As acknowledged above, the current climate of closed borders must be taken into account when proposing significant changes to refugee law. A new definition of “refugee” must be realistic and achievable globally. Taking precedent from the Office for the Coordination of Humanitarian Affairs (OCHA) Guiding Principles on Internal Displacement, existing treaty and customary elements of international law can be codified to better clarify duties owed to refugees and removing any inconsistencies  without developing an entirely new convention.((http://www.unhcr.org/uk/protection/idps/43ce1cff2/guiding-principles-internal-displacement.html )) Refugee law could be codified and expressed as a modification of the Convention definition to reflect modern obligations and expectations.

  • Proposed Definition of “Refugee”

‘A “refugee” is a person who:

(a) is outside the country of their nationality, or has been displaced from the property of their habitual residence,

(b) due to any of the following:

(i) an internationally recognised fear of being persecuted for reasons of: race; religion; nationality; membership of a particular social group or political opinion,

(ii) an internationally recognised threat to their lives, safety, freedom or livelihood by: national and/or international conflicts; conflict-based economic causes; generalized violence; or massive violation of human rights,

(c) and:

(i) is unable or unwilling, owing to causes outlined in (b), to avail themselves of the protection of the country of their nationality.


(ii) who, not having a nationality, and being outside the country or displaced from the property of their former habitual residence, as a result of causes outlined in (b), is unable or unwilling to return to it.

(d) In cases of uncertainty as to fulfilment of causes outlined in (b):

(i) all persons forming part of a large-scale influx are to be regarded as refugees on a prima facie basis through group determination.


(ii) if the denial of refugee status and subsequent deportation, detainment, detention or criminalisation would increase the threat to life or freedom, or prolong the uncertainty of outcome, the cause of displacement is to be accepted as legitimate.”

The definition uses the Convention definition as a foundation, while incorporating more recent regional treaties, human rights conventions, and acknowledging harmful practices in the current application of the “refugee” definition – removing any impact from politicisation and discrimination in aslyum procedures, directly clarifying the principle of non-refoulement and undue restriction of freedoms for displaced persons [see proposed definition section (d)(ii)], and including updated “refugee” definitions from international agreements [see proposed definition section(b)(ii)] such as the 1984 Cartagena Declaration on Refugees.((Available at: https://www.oas.org/dil/1984_Cartagena_Declaration_on_Refugees.pdf ))

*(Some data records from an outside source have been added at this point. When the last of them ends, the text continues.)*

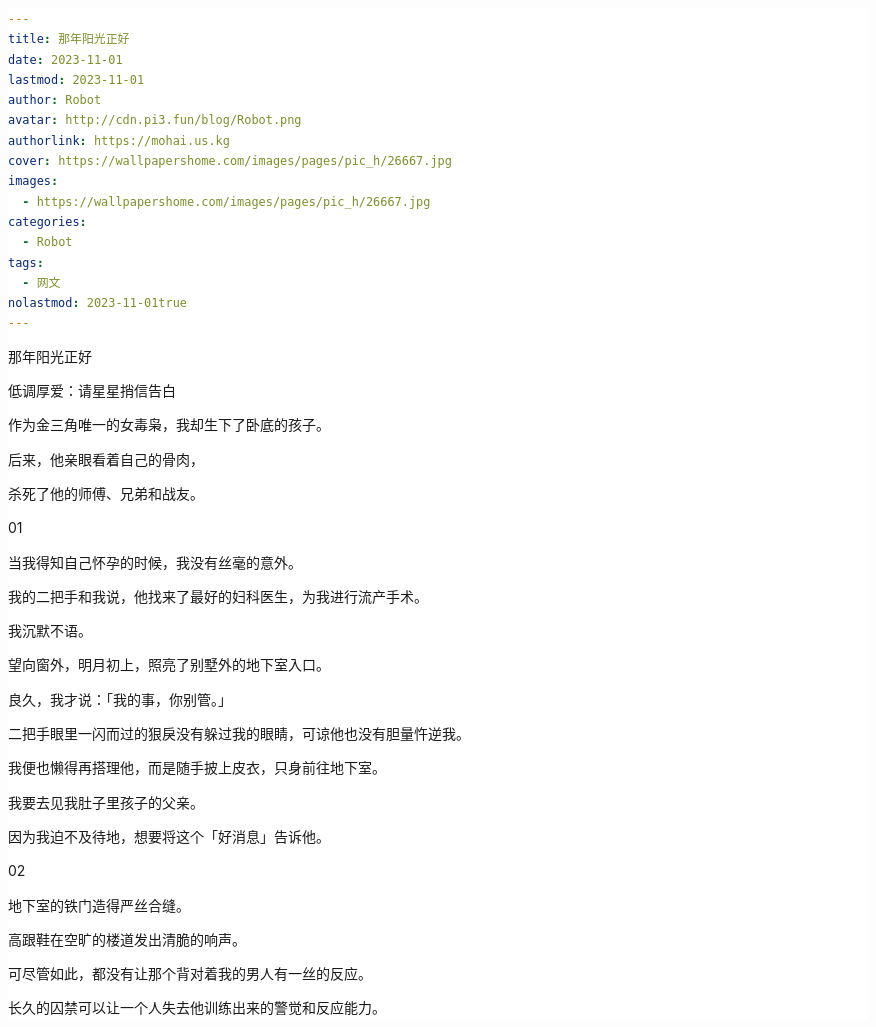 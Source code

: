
 ```yaml
---
title: 那年阳光正好
date: 2023-11-01
lastmod: 2023-11-01
author: Robot
avatar: http://cdn.pi3.fun/blog/Robot.png
authorlink: https://mohai.us.kg
cover: https://wallpapershome.com/images/pages/pic_h/26667.jpg
images:
  - https://wallpapershome.com/images/pages/pic_h/26667.jpg
categories:
  - Robot
tags:
  - 网文
nolastmod: 2023-11-01true
---
```




那年阳光正好

低调厚爱：请星星捎信告白

作为金三角唯一的女毒枭，我却生下了卧底的孩子。

后来，他亲眼看着自己的骨肉，

杀死了他的师傅、兄弟和战友。

01

当我得知自己怀孕的时候，我没有丝毫的意外。

我的二把手和我说，他找来了最好的妇科医生，为我进行流产手术。

我沉默不语。

望向窗外，明月初上，照亮了别墅外的地下室入口。

良久，我才说：「我的事，你别管。」

二把手眼里一闪而过的狠戾没有躲过我的眼睛，可谅他也没有胆量忤逆我。

我便也懒得再搭理他，而是随手披上皮衣，只身前往地下室。

我要去见我肚子里孩子的父亲。

因为我迫不及待地，想要将这个「好消息」告诉他。

02

地下室的铁门造得严丝合缝。

高跟鞋在空旷的楼道发出清脆的响声。

可尽管如此，都没有让那个背对着我的男人有一丝的反应。

长久的囚禁可以让一个人失去他训练出来的警觉和反应能力。
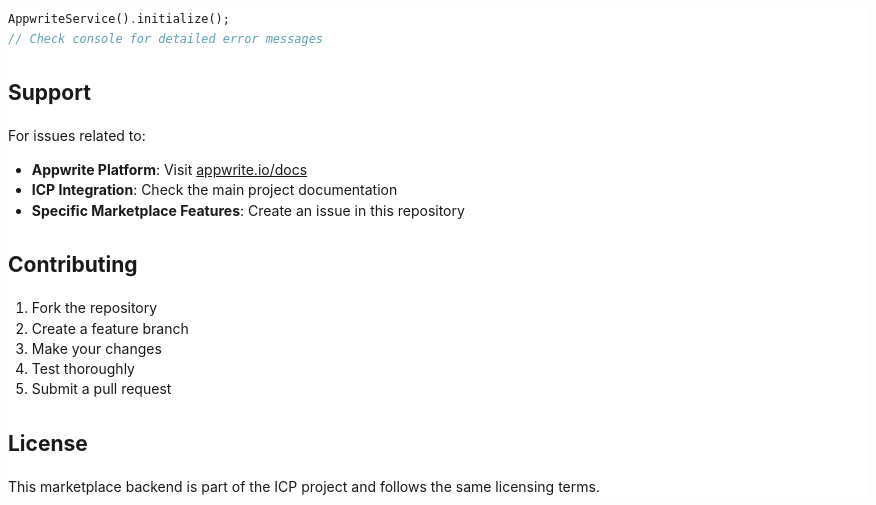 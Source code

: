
 ```dart
AppwriteService().initialize();
// Check console for detailed error messages
```

## Support

For issues related to:
- **Appwrite Platform**: Visit [appwrite.io/docs](https://appwrite.io/docs)
- **ICP Integration**: Check the main project documentation
- **Specific Marketplace Features**: Create an issue in this repository

## Contributing

1. Fork the repository
2. Create a feature branch
3. Make your changes
4. Test thoroughly
5. Submit a pull request

## License

This marketplace backend is part of the ICP project and follows the same licensing terms.
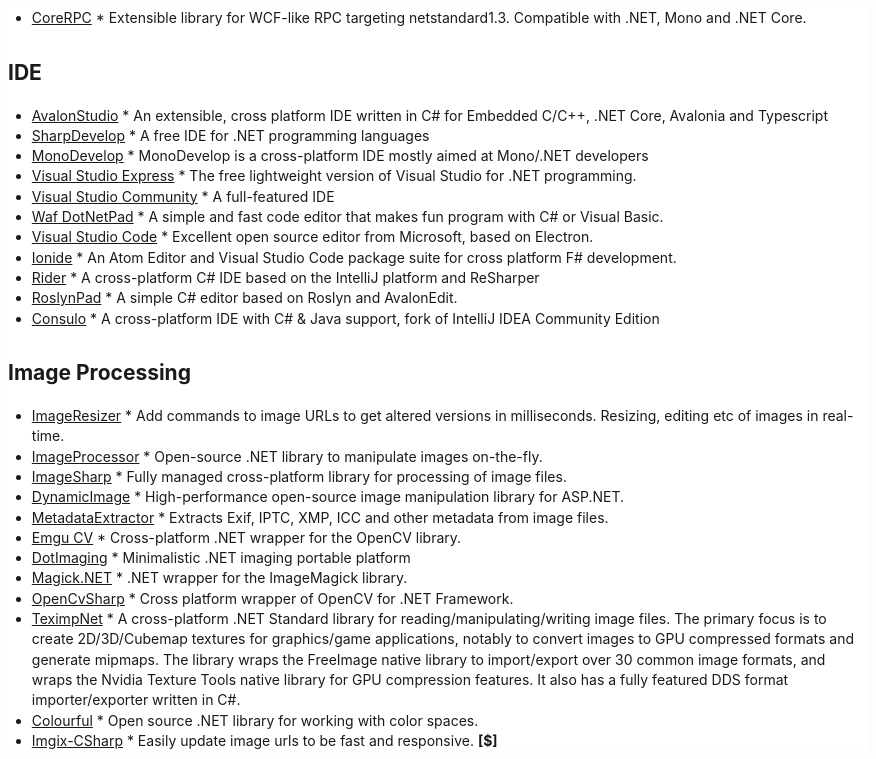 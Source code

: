* [CoreRPC](https://github.com/kekekeks/CoreRPC) * Extensible library for WCF-like RPC targeting netstandard1.3. Compatible with .NET, Mono and .NET Core.

## IDE

* [AvalonStudio](https://github.com/VitalElement/AvalonStudio) * An extensible, cross platform IDE written in C# for Embedded C/C++, .NET Core, Avalonia and Typescript
* [SharpDevelop](https://github.com/icsharpcode/SharpDevelop) * A free IDE for .NET programming languages
* [MonoDevelop](https://github.com/mono/monodevelop) * MonoDevelop is a cross-platform IDE mostly aimed at Mono/.NET developers
* [Visual Studio Express](https://visualstudio.microsoft.com/vs/express/) * The free lightweight version of Visual Studio for .NET programming.
* [Visual Studio Community](https://visualstudio.microsoft.com/vs/community/) * A full-featured IDE
* [Waf DotNetPad](https://jbe2277.github.io/dotnetpad/) * A simple and fast code editor that makes fun program with C# or Visual Basic.
* [Visual Studio Code](https://code.visualstudio.com/) * Excellent open source editor from Microsoft, based on Electron.
* [Ionide](http://ionide.io/) * An Atom Editor and Visual Studio Code package suite for cross platform F# development.
* [Rider](https://www.jetbrains.com/rider/) * A cross-platform C# IDE based on the IntelliJ platform and ReSharper
* [RoslynPad](https://github.com/aelij/RoslynPad) * A simple C# editor based on Roslyn and AvalonEdit.
* [Consulo](https://consulo.io) * A cross-platform IDE with C# & Java support, fork of IntelliJ IDEA Community Edition

## Image Processing

* [ImageResizer](https://imageresizing.net/) * Add commands to image URLs to get altered versions in milliseconds. Resizing, editing etc of images in real-time.
* [ImageProcessor](https://github.com/JimBobSquarePants/ImageProcessor) * Open-source .NET library to manipulate images on-the-fly.
* [ImageSharp](https://github.com/SixLabors/ImageSharp) * Fully managed cross-platform library for processing of image files.
* [DynamicImage](https://dynamicimage.apphb.com/) * High-performance open-source image manipulation library for ASP.NET.
* [MetadataExtractor](https://github.com/drewnoakes/metadata-extractor-dotnet) * Extracts Exif, IPTC, XMP, ICC and other metadata from image files.
* [Emgu CV](http://www.emgu.com/wiki/index.php/Main_Page) * Cross-platform .NET wrapper for the OpenCV library.
* [DotImaging](https://github.com/dajuric/dot-imaging) * Minimalistic .NET imaging portable platform
* [Magick.NET](https://github.com/dlemstra/Magick.NET) * .NET wrapper for the ImageMagick library.
* [OpenCvSharp](https://github.com/shimat/opencvsharp/) * Cross platform wrapper of OpenCV for .NET Framework.
* [TeximpNet](https://bitbucket.org/Starnick/teximpnet) * A cross-platform .NET Standard library for reading/manipulating/writing image files. The primary focus is to create 2D/3D/Cubemap textures for graphics/game applications, notably to convert images to GPU compressed formats and generate mipmaps.  The library wraps the FreeImage native library to import/export over 30 common image formats, and wraps the Nvidia Texture Tools native library for GPU compression features. It also has a fully featured DDS format importer/exporter written in C#.
* [Colourful](https://github.com/tompazourek/Colourful) * Open source .NET library for working with color spaces.
* [Imgix-CSharp](https://docs.imgix.com/libraries/imgix-csharp) * Easily update image urls to be fast and responsive. **[$]**
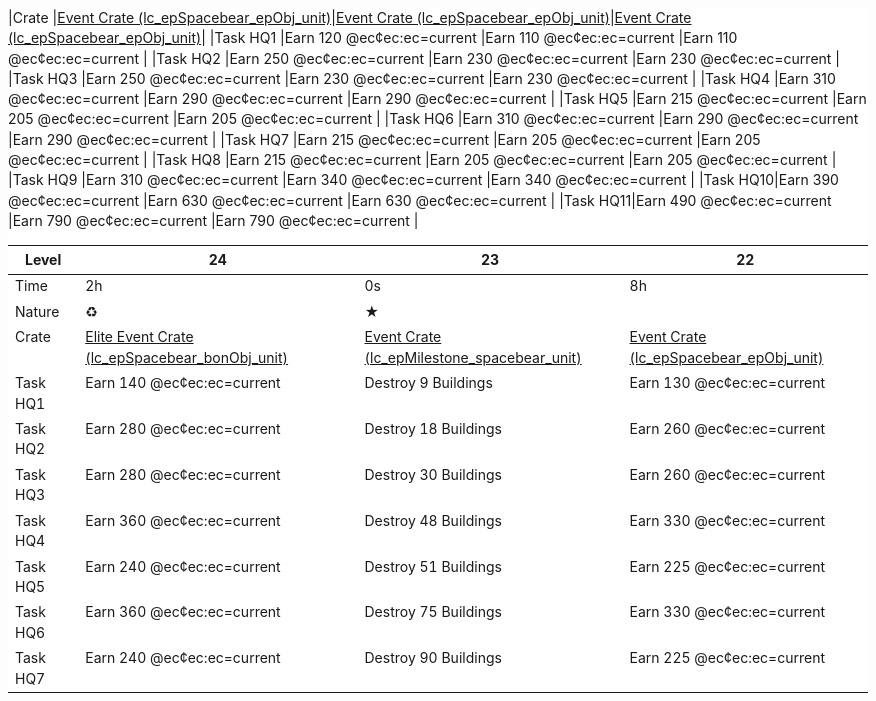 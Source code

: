 |Crate    |[Event Crate (lc_epSpacebear_epObj_unit)](lc_epSpacebear_epObj_unit.html)|[Event Crate (lc_epSpacebear_epObj_unit)](lc_epSpacebear_epObj_unit.html)|[Event Crate (lc_epSpacebear_epObj_unit)](lc_epSpacebear_epObj_unit.html)|
|Task HQ1 |Earn 120 @ec¢ec:ec=current                                               |Earn 110 @ec¢ec:ec=current                                               |Earn 110 @ec¢ec:ec=current                                               |
|Task HQ2 |Earn 250 @ec¢ec:ec=current                                               |Earn 230 @ec¢ec:ec=current                                               |Earn 230 @ec¢ec:ec=current                                               |
|Task HQ3 |Earn 250 @ec¢ec:ec=current                                               |Earn 230 @ec¢ec:ec=current                                               |Earn 230 @ec¢ec:ec=current                                               |
|Task HQ4 |Earn 310 @ec¢ec:ec=current                                               |Earn 290 @ec¢ec:ec=current                                               |Earn 290 @ec¢ec:ec=current                                               |
|Task HQ5 |Earn 215 @ec¢ec:ec=current                                               |Earn 205 @ec¢ec:ec=current                                               |Earn 205 @ec¢ec:ec=current                                               |
|Task HQ6 |Earn 310 @ec¢ec:ec=current                                               |Earn 290 @ec¢ec:ec=current                                               |Earn 290 @ec¢ec:ec=current                                               |
|Task HQ7 |Earn 215 @ec¢ec:ec=current                                               |Earn 205 @ec¢ec:ec=current                                               |Earn 205 @ec¢ec:ec=current                                               |
|Task HQ8 |Earn 215 @ec¢ec:ec=current                                               |Earn 205 @ec¢ec:ec=current                                               |Earn 205 @ec¢ec:ec=current                                               |
|Task HQ9 |Earn 310 @ec¢ec:ec=current                                               |Earn 340 @ec¢ec:ec=current                                               |Earn 340 @ec¢ec:ec=current                                               |
|Task HQ10|Earn 390 @ec¢ec:ec=current                                               |Earn 630 @ec¢ec:ec=current                                               |Earn 630 @ec¢ec:ec=current                                               |
|Task HQ11|Earn 490 @ec¢ec:ec=current                                               |Earn 790 @ec¢ec:ec=current                                               |Earn 790 @ec¢ec:ec=current                                               |


|Level    |24                                                                               |23                                                                               |22                                                                       |
|---------|---------------------------------------------------------------------------------|---------------------------------------------------------------------------------|-------------------------------------------------------------------------|
|Time     |2h                                                                               |0s                                                                               |8h                                                                       |
|Nature   |♻                                                                                |★                                                                                |                                                                         |
|Crate    |[Elite Event Crate (lc_epSpacebear_bonObj_unit)](lc_epSpacebear_bonObj_unit.html)|[Event Crate (lc_epMilestone_spacebear_unit)](lc_epMilestone_spacebear_unit.html)|[Event Crate (lc_epSpacebear_epObj_unit)](lc_epSpacebear_epObj_unit.html)|
|Task HQ1 |Earn 140 @ec¢ec:ec=current                                                       |Destroy 9 Buildings                                                              |Earn 130 @ec¢ec:ec=current                                               |
|Task HQ2 |Earn 280 @ec¢ec:ec=current                                                       |Destroy 18 Buildings                                                             |Earn 260 @ec¢ec:ec=current                                               |
|Task HQ3 |Earn 280 @ec¢ec:ec=current                                                       |Destroy 30 Buildings                                                             |Earn 260 @ec¢ec:ec=current                                               |
|Task HQ4 |Earn 360 @ec¢ec:ec=current                                                       |Destroy 48 Buildings                                                             |Earn 330 @ec¢ec:ec=current                                               |
|Task HQ5 |Earn 240 @ec¢ec:ec=current                                                       |Destroy 51 Buildings                                                             |Earn 225 @ec¢ec:ec=current                                               |
|Task HQ6 |Earn 360 @ec¢ec:ec=current                                                       |Destroy 75 Buildings                                                             |Earn 330 @ec¢ec:ec=current                                               |
|Task HQ7 |Earn 240 @ec¢ec:ec=current                                                       |Destroy 90 Buildings                                                             |Earn 225 @ec¢ec:ec=current                                               | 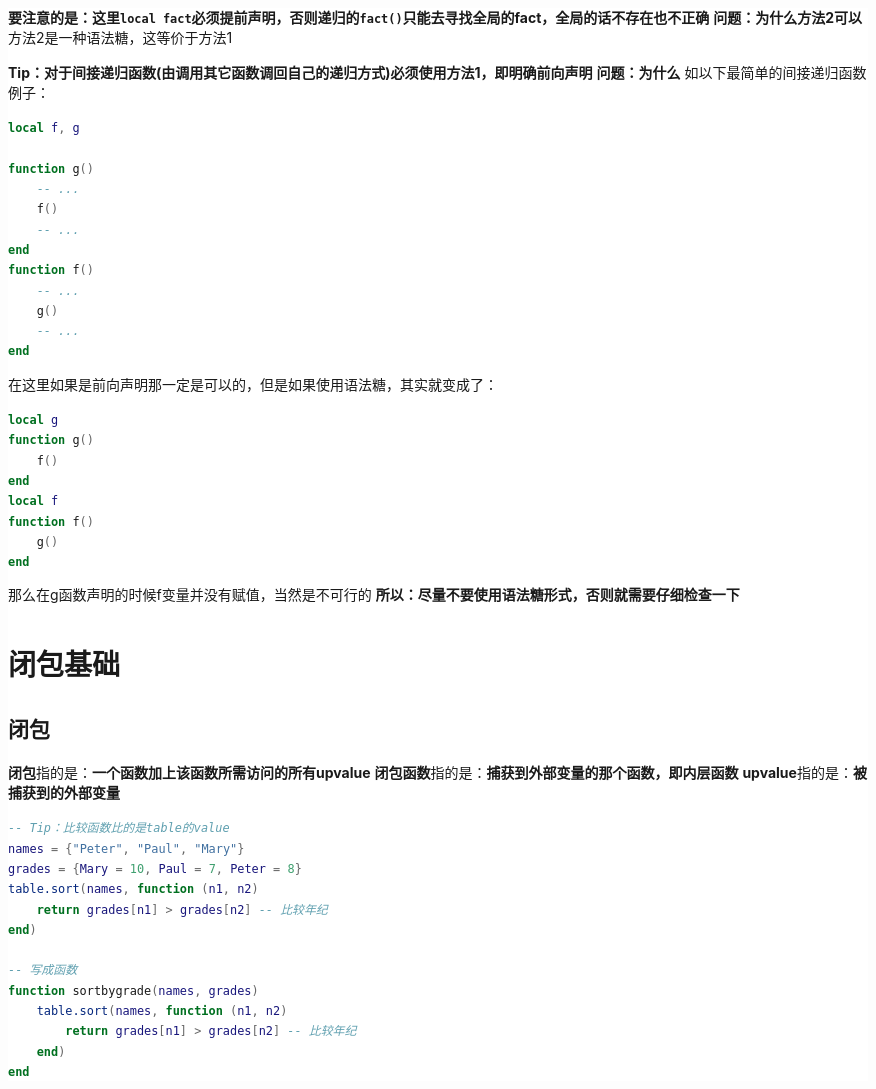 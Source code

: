 **<DRD>要注意的是：这里`local fact`必须提前声明，否则递归的`fact()`只能去寻找全局的fact，全局的话不存在也不正确</DRD>**
**<BL>问题：为什么方法2可以<BL>**
<BL>方法2是一种语法糖，这等价于方法1</BL>

**<VT>Tip：对于间接递归函数(由调用其它函数调回自己的递归方式)必须使用方法1，即明确前向声明</VT>**
**<BL>问题：为什么<BL>**
如以下最简单的间接递归函数例子：

``` lua
local f, g

function g()
    -- ...
    f()
    -- ...
end
function f()
    -- ...
    g()
    -- ...
end
```

在这里如果是前向声明那一定是可以的，但是如果使用语法糖，其实就变成了：

``` lua
local g
function g()
    f()
end
local f
function f()
    g()
end
```

那么在g函数声明的时候f变量并没有赋值，当然是不可行的
**<DRD>所以：尽量不要使用语法糖形式，否则就需要仔细检查一下</DRD>**

# 闭包基础

## 闭包

<B><GN>闭包</GN></B>指的是：<B><VT>一个函数加上该函数所需访问的所有upvalue</VT></B>
<B><GN>闭包函数</GN></B>指的是：<B><VT>捕获到外部变量的那个函数，即内层函数</VT></B>
<B><GN>upvalue</GN></B>指的是：<B><VT>被捕获到的外部变量</VT></B>

``` lua
-- Tip：比较函数比的是table的value
names = {"Peter", "Paul", "Mary"}
grades = {Mary = 10, Paul = 7, Peter = 8}
table.sort(names, function (n1, n2)
    return grades[n1] > grades[n2] -- 比较年纪
end)

-- 写成函数
function sortbygrade(names, grades)
    table.sort(names, function (n1, n2)
        return grades[n1] > grades[n2] -- 比较年纪
    end)
end
```
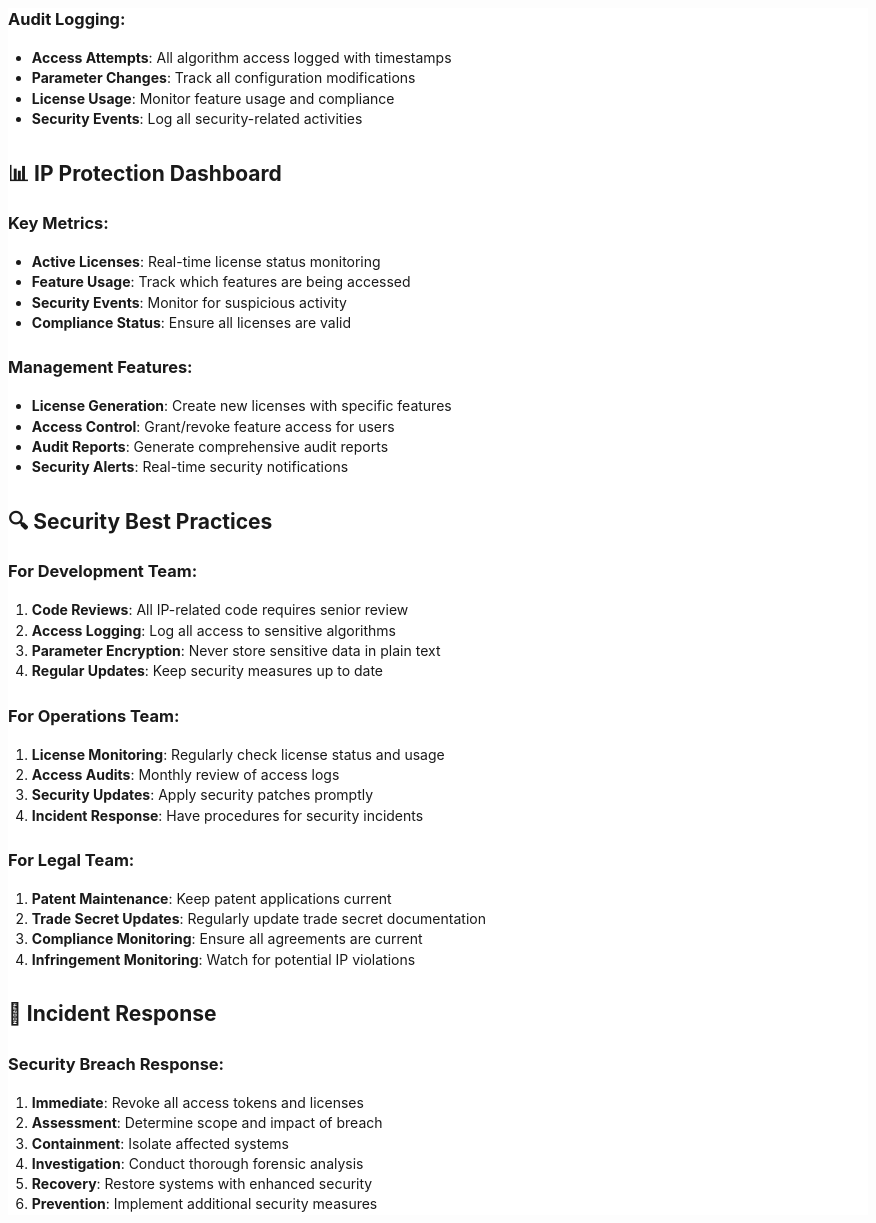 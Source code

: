 ### Audit Logging:
- **Access Attempts**: All algorithm access logged with timestamps
- **Parameter Changes**: Track all configuration modifications
- **License Usage**: Monitor feature usage and compliance
- **Security Events**: Log all security-related activities

## 📊 IP Protection Dashboard

### Key Metrics:
- **Active Licenses**: Real-time license status monitoring
- **Feature Usage**: Track which features are being accessed
- **Security Events**: Monitor for suspicious activity
- **Compliance Status**: Ensure all licenses are valid

### Management Features:
- **License Generation**: Create new licenses with specific features
- **Access Control**: Grant/revoke feature access for users
- **Audit Reports**: Generate comprehensive audit reports
- **Security Alerts**: Real-time security notifications

## 🔍 Security Best Practices

### For Development Team:
1. **Code Reviews**: All IP-related code requires senior review
2. **Access Logging**: Log all access to sensitive algorithms
3. **Parameter Encryption**: Never store sensitive data in plain text
4. **Regular Updates**: Keep security measures up to date

### For Operations Team:
1. **License Monitoring**: Regularly check license status and usage
2. **Access Audits**: Monthly review of access logs
3. **Security Updates**: Apply security patches promptly
4. **Incident Response**: Have procedures for security incidents

### For Legal Team:
1. **Patent Maintenance**: Keep patent applications current
2. **Trade Secret Updates**: Regularly update trade secret documentation
3. **Compliance Monitoring**: Ensure all agreements are current
4. **Infringement Monitoring**: Watch for potential IP violations

## 🚨 Incident Response

### Security Breach Response:
1. **Immediate**: Revoke all access tokens and licenses
2. **Assessment**: Determine scope and impact of breach
3. **Containment**: Isolate affected systems
4. **Investigation**: Conduct thorough forensic analysis
5. **Recovery**: Restore systems with enhanced security
6. **Prevention**: Implement additional security measures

  • Acknowledge “Transitionary” Phase of Displacement

Following the aforementioned importance of transit countries, there is profound need for the creation of legal pathways for the movement of persons across borders. By developing an understanding of “refugee” status not directly forcing a host country to provide complete asylum – through encouraging complementary and temporary protection to refugees – systems such as humanitarian visa schemes can then be implemented to prevent humanitarian crises at borders.

The broadening of the “refugee” definition, and multiple legal pathways available for host countries to provide for refugees, will help solve the current stalemate at borders – as alternative, less onerous legal pathways will encourage the reopening of closed borders. Eliminating ambiguous, political terminology such as “economic migrant”, and pursuing a practical and effective “refugee” definition will provide solutions to both the overwhelmed borders and humanitarian crises faced by refugees.